Input material —
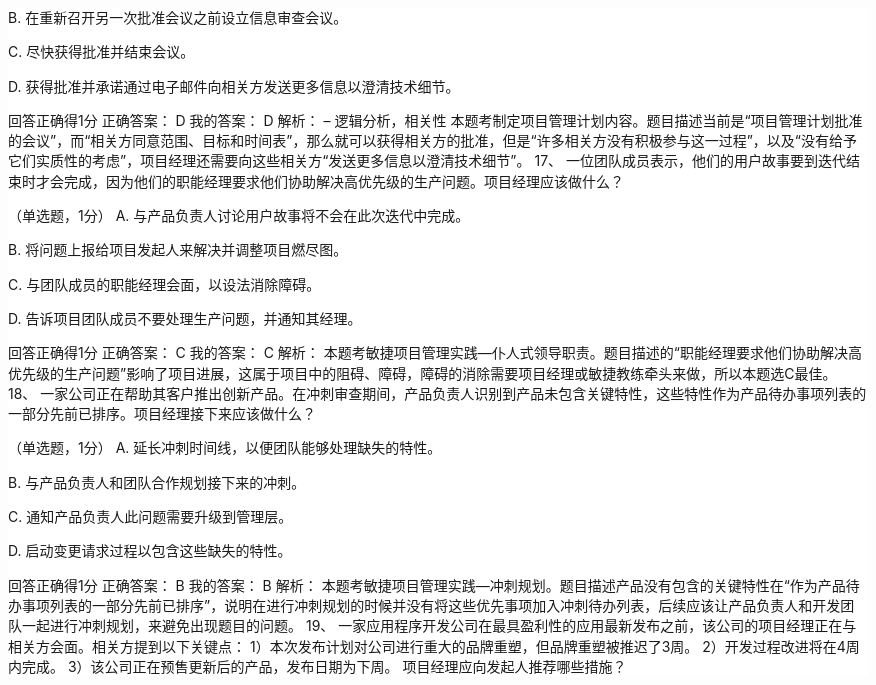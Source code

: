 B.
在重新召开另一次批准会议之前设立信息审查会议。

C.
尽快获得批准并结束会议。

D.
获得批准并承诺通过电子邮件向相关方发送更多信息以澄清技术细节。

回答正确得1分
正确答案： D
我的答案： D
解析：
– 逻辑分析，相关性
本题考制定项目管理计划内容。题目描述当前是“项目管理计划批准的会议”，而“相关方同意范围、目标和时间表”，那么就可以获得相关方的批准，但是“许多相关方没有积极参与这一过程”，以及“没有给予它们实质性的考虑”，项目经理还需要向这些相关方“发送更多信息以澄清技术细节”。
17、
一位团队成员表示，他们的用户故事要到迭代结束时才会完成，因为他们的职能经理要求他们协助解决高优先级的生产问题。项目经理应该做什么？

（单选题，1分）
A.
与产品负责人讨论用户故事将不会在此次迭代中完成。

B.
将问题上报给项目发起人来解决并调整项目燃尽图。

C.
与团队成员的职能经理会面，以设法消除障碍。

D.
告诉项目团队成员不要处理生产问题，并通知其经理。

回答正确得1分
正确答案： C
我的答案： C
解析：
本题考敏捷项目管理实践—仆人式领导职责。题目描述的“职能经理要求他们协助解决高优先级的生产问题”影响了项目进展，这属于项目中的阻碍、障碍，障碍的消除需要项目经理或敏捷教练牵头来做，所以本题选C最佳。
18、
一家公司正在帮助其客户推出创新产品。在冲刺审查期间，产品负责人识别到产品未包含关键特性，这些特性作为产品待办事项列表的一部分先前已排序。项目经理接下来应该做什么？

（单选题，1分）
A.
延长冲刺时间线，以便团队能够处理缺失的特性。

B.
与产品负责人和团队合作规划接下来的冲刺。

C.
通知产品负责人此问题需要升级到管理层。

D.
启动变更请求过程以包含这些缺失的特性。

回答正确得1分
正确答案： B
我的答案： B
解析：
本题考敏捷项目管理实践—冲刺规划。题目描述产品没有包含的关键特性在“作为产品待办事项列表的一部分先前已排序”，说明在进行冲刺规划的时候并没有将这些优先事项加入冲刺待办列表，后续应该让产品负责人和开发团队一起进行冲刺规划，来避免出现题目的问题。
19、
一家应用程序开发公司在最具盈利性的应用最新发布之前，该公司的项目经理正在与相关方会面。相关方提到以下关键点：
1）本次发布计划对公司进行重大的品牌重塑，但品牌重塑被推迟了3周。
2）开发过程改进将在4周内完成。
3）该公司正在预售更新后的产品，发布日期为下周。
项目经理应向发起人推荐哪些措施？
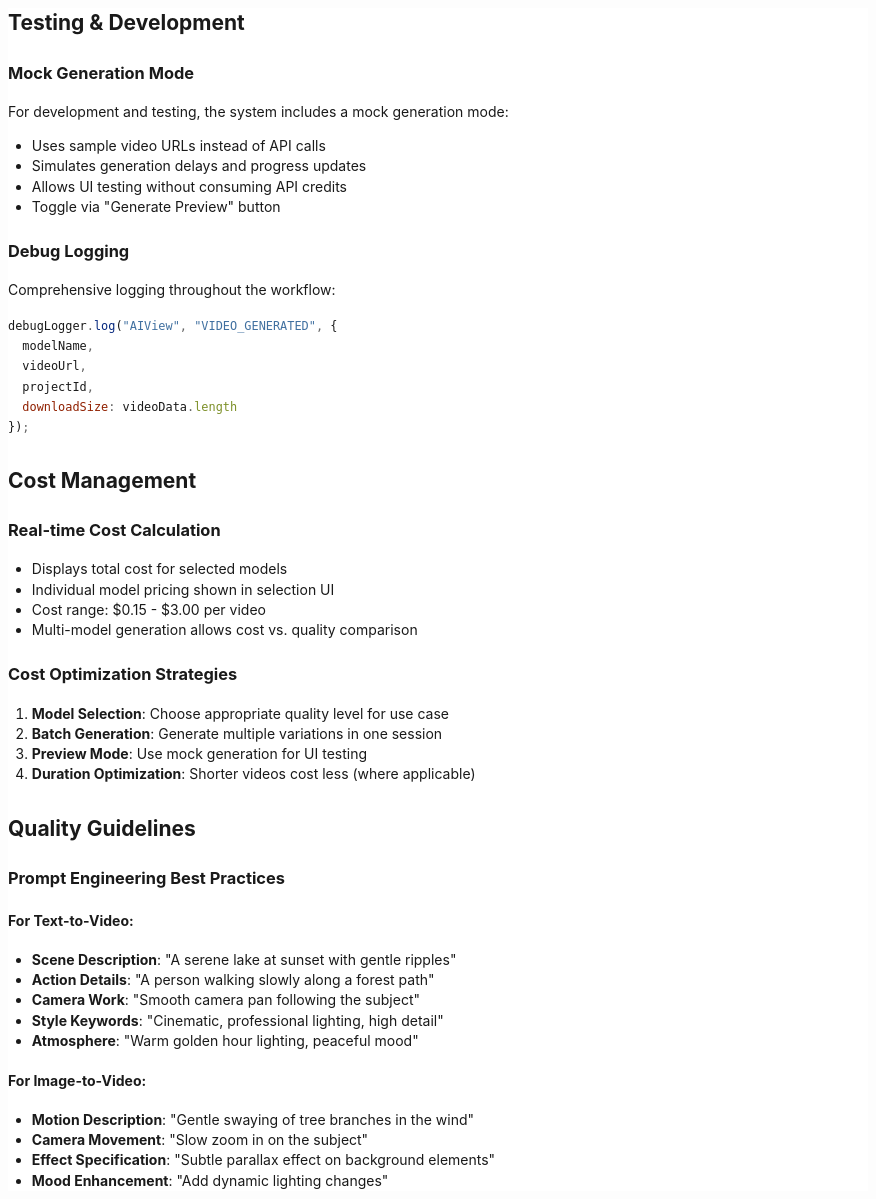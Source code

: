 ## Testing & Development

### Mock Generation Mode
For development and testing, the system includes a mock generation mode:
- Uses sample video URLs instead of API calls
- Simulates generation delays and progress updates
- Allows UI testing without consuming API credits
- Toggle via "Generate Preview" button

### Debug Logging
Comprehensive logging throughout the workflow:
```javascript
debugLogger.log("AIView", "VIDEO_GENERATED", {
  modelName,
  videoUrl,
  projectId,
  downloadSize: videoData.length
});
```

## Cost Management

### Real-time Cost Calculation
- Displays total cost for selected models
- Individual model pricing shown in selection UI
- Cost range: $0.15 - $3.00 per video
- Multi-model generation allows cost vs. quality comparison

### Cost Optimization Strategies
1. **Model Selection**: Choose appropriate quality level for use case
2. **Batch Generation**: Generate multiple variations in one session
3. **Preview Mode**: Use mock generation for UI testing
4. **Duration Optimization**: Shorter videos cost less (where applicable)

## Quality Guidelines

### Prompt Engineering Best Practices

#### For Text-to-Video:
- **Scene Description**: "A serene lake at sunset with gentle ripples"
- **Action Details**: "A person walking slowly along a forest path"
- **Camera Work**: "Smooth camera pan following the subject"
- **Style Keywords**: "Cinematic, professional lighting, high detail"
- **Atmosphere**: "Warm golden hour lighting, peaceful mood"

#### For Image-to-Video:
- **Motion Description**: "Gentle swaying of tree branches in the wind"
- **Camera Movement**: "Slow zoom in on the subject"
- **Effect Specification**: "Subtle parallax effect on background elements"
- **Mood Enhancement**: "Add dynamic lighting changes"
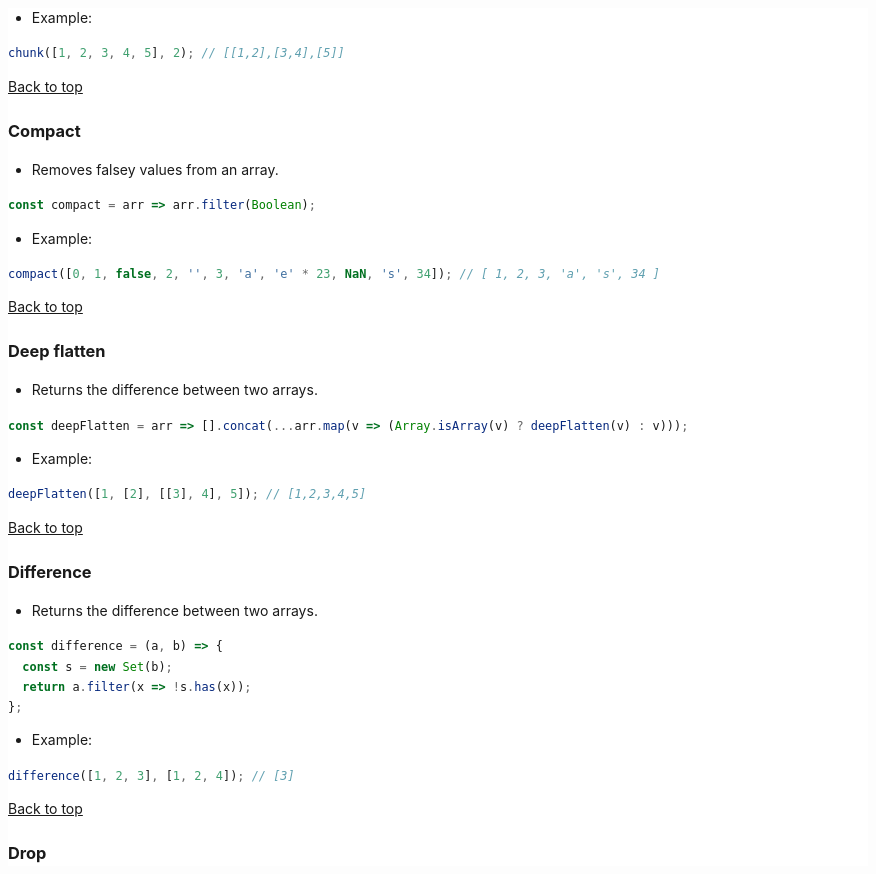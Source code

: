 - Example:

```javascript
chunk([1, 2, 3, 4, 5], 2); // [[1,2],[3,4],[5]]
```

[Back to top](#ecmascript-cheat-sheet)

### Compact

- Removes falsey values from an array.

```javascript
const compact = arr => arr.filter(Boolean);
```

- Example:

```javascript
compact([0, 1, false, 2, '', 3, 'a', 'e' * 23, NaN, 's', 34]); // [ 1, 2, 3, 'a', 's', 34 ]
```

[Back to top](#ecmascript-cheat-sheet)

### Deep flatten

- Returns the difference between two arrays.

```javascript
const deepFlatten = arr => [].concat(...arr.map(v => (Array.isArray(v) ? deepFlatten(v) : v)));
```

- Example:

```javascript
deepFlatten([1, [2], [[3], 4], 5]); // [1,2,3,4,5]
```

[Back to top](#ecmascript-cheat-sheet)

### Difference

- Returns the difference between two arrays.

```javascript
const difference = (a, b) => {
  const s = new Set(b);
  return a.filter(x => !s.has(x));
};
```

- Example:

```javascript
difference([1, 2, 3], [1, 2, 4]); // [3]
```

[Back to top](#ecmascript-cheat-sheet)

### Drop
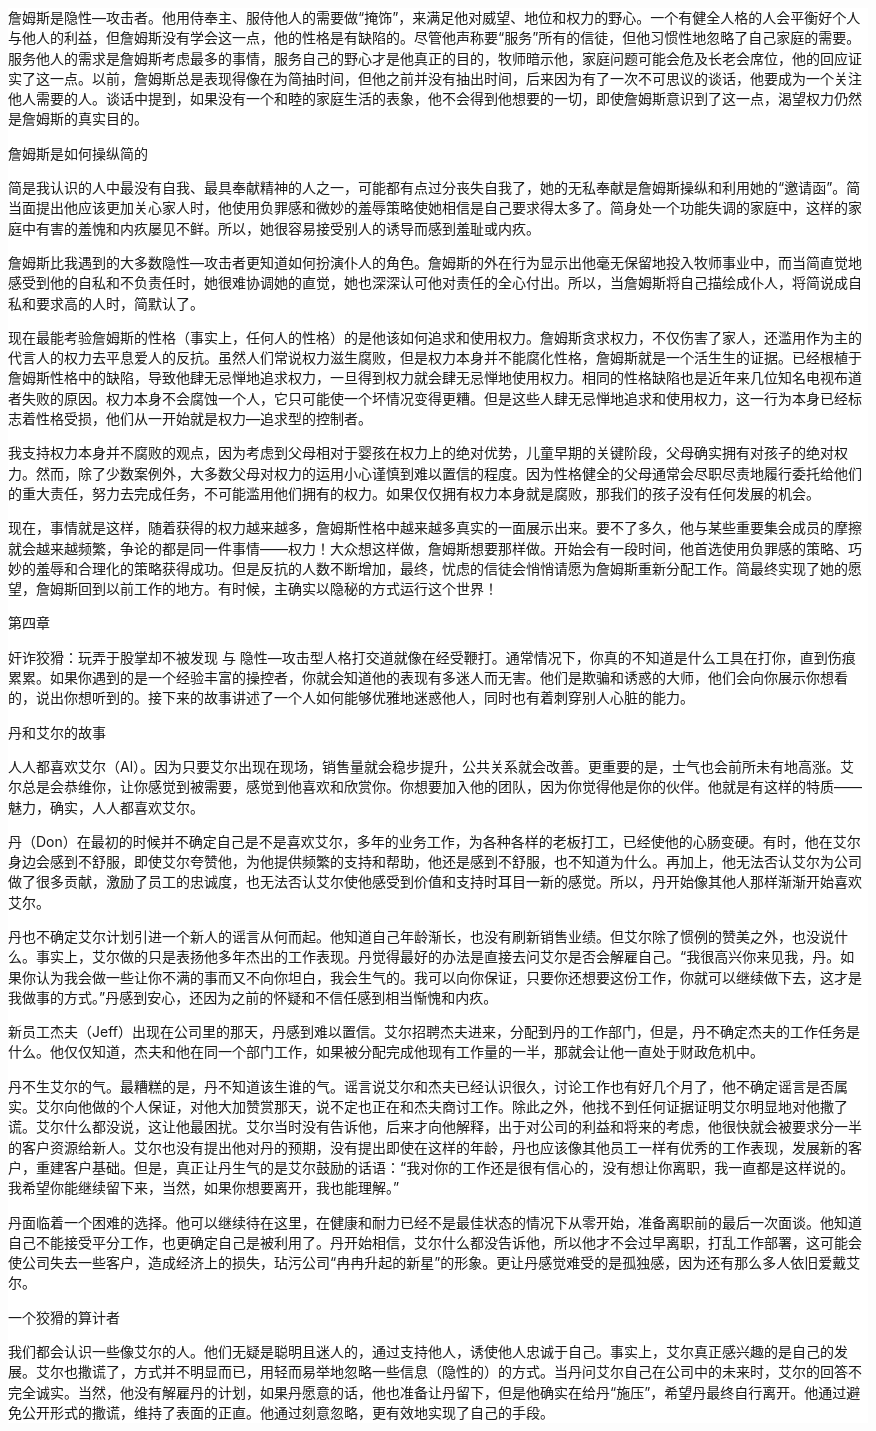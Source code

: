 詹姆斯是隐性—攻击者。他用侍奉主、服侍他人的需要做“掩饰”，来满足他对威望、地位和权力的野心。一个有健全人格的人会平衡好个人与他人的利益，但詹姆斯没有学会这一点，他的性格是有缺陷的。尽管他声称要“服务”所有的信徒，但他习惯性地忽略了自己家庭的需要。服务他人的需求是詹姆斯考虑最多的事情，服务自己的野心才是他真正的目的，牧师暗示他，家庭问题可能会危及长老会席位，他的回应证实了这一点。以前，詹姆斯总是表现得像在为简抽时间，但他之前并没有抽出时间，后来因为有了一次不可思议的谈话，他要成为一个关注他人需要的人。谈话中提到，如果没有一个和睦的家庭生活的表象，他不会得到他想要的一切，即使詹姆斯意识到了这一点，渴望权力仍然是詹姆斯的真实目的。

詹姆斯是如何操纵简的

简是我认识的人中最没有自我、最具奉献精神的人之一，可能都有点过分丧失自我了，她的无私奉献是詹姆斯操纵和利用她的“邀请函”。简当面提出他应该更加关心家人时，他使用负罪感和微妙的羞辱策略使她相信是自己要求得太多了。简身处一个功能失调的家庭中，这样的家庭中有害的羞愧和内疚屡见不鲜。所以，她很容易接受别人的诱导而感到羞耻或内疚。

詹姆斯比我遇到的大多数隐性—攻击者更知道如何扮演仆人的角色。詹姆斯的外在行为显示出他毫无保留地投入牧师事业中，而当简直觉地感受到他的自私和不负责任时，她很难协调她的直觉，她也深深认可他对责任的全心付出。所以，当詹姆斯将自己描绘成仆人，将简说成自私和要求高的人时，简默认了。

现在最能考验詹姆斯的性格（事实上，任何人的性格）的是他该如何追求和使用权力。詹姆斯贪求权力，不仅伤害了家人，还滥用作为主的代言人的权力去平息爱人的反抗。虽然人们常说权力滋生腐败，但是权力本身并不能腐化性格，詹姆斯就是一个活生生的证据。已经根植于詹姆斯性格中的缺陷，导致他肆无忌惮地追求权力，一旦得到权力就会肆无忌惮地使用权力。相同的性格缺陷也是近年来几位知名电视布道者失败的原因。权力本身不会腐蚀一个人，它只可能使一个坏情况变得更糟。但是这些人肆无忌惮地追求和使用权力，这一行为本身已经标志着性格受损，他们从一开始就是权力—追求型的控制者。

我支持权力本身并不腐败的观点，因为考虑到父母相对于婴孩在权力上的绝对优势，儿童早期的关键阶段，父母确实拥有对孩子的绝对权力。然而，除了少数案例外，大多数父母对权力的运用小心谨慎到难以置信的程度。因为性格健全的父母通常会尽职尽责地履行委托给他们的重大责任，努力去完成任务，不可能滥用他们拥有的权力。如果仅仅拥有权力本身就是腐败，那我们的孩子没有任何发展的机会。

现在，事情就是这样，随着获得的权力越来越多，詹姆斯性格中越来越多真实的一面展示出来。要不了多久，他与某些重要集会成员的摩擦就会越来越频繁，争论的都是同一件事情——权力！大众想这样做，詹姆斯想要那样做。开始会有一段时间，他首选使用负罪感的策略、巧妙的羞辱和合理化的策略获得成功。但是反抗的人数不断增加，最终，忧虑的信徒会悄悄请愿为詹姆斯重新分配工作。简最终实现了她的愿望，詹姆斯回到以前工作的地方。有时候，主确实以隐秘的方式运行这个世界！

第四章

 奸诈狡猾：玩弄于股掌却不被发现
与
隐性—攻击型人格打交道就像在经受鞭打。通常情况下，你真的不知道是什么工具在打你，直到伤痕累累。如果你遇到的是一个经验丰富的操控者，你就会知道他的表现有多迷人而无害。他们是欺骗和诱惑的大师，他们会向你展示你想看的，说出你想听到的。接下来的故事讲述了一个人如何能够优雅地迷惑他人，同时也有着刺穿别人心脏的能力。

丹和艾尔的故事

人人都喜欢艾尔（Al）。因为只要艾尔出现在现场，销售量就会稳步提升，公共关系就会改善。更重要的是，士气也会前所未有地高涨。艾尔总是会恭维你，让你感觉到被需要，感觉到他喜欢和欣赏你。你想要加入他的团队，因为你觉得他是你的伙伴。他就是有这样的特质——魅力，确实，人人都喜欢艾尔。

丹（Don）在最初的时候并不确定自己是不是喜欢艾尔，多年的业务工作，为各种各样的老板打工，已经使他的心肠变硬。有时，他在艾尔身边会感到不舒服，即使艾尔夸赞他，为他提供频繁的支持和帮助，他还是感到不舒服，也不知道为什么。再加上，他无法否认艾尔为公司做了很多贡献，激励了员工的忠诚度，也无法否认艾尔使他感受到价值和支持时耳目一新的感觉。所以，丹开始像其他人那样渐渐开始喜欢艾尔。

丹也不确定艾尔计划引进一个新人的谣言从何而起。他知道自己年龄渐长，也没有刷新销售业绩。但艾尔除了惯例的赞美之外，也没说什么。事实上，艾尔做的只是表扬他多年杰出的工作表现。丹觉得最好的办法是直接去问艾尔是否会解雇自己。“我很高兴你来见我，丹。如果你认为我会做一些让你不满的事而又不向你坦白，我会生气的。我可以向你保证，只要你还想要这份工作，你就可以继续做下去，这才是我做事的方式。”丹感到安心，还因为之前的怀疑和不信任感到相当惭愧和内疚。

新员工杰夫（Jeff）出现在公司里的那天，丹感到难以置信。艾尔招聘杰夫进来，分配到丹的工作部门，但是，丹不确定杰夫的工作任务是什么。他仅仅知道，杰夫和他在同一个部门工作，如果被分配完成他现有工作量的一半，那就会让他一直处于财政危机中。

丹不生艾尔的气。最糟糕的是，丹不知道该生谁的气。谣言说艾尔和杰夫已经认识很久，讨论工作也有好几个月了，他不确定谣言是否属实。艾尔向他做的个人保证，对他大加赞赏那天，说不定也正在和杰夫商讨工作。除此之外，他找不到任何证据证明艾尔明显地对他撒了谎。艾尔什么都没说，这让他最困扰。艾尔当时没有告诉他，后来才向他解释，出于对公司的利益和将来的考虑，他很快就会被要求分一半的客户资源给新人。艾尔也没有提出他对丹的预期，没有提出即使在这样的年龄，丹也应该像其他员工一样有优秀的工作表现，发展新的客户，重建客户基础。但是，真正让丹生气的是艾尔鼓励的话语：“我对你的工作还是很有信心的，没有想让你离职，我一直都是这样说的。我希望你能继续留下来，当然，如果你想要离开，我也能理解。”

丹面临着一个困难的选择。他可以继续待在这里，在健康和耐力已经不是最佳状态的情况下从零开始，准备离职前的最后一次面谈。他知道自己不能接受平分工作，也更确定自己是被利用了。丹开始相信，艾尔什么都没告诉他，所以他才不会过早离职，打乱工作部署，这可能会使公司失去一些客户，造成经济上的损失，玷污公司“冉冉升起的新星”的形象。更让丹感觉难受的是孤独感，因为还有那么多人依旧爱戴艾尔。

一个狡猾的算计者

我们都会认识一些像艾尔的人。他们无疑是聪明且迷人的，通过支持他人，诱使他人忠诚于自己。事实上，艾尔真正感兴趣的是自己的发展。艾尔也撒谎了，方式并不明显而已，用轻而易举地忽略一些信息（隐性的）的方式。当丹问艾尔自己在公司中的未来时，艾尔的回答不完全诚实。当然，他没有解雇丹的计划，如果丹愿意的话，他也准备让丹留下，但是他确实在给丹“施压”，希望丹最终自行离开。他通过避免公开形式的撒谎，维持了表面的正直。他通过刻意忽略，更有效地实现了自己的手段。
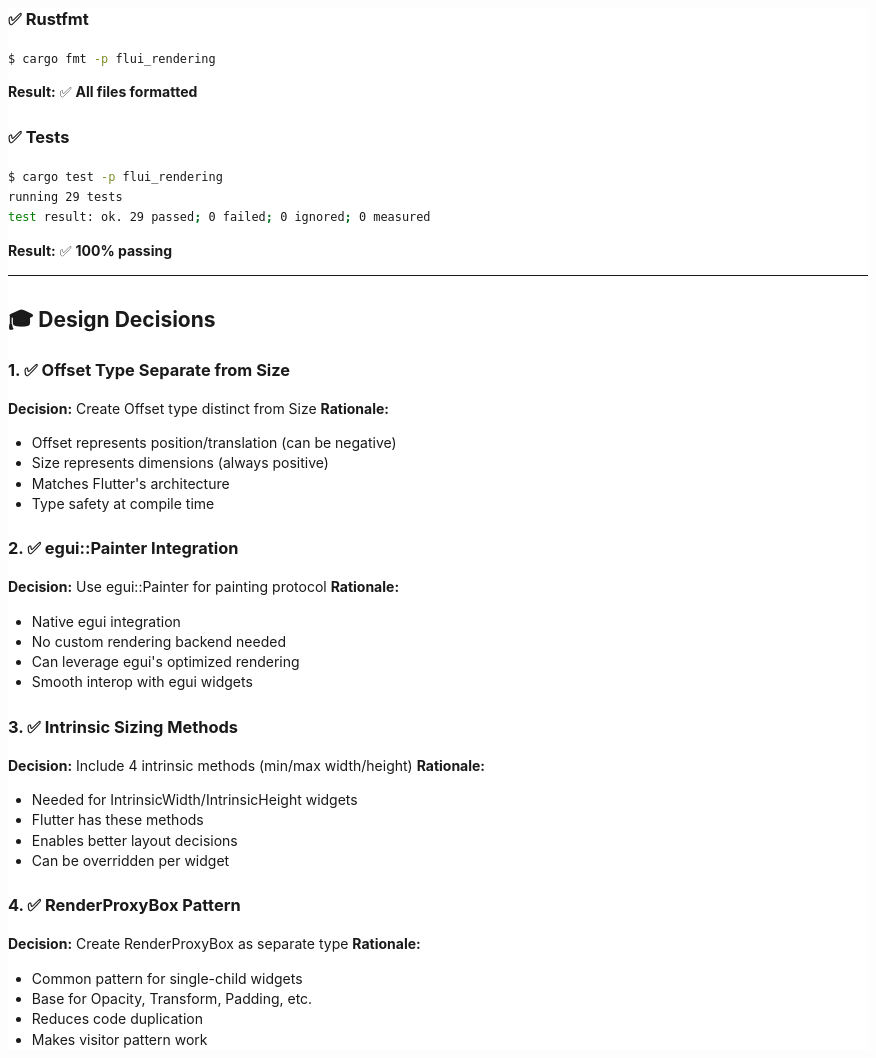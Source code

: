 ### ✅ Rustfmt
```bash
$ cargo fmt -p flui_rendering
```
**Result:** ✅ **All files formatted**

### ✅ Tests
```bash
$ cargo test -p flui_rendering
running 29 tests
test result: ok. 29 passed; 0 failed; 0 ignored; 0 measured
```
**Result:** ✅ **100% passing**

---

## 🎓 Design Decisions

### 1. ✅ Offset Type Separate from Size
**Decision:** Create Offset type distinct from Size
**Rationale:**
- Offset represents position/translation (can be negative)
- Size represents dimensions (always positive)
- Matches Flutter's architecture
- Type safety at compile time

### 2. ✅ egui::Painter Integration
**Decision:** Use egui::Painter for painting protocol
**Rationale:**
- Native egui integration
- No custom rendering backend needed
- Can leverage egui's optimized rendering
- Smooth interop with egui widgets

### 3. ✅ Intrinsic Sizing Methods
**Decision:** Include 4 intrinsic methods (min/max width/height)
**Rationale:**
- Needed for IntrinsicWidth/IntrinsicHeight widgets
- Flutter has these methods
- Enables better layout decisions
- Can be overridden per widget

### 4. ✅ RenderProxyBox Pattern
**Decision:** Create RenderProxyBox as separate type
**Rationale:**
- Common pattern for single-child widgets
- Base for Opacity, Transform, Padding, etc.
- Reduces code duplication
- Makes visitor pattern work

Task details — Within the data above, the lines from the one with "- Can leverage egui's optimized rendering" to the one with "- Enables better layout decisions" must be repeated exactly; no other line belongs in the answer.

Finished task —
- Can leverage egui's optimized rendering
- Smooth interop with egui widgets

### 3. ✅ Intrinsic Sizing Methods
**Decision:** Include 4 intrinsic methods (min/max width/height)
**Rationale:**
- Needed for IntrinsicWidth/IntrinsicHeight widgets
- Flutter has these methods
- Enables better layout decisions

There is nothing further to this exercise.